*WHAT IS NEEDED*.
Only lines holding "executable" are wanted; copy each of them from the records below.

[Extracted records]
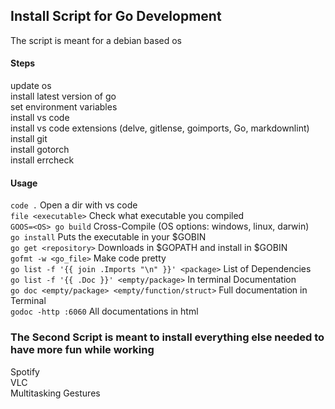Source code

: ## Install Script for Go Development

The script is meant for a debian based os

#### Steps

update os  
install latest version of go  
set environment variables  
install vs code  
install vs code extensions (delve, gitlense, goimports, Go, markdownlint)  
install git  
install gotorch  
install errcheck  



#### Usage

`code .`                                            Open a dir with vs code  
`file <executable>`                                 Check what executable you compiled  
`GOOS=<OS> go build`                                Cross-Compile (OS options: windows, linux, darwin)  
`go install`                                        Puts the executable in your $GOBIN  
`go get <repository>`                               Downloads in $GOPATH and install in $GOBIN  
`gofmt -w <go_file>`                                Make code pretty  
`go list -f '{{ join .Imports "\n" }}' <package>`   List of Dependencies  
`go list -f '{{ .Doc }}' <empty/package>`           In terminal Documentation  
`go doc <empty/package> <empty/function/struct>`    Full documentation in Terminal  
`godoc -http :6060`                                 All documentations in html  




### The Second Script is meant to install everything else needed to have more fun while working

Spotify  
VLC  
Multitasking Gestures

*REPLY*.
`file <executable>`                                 Check what executable you compiled  
`go install`                                        Puts the executable in your $GOBIN  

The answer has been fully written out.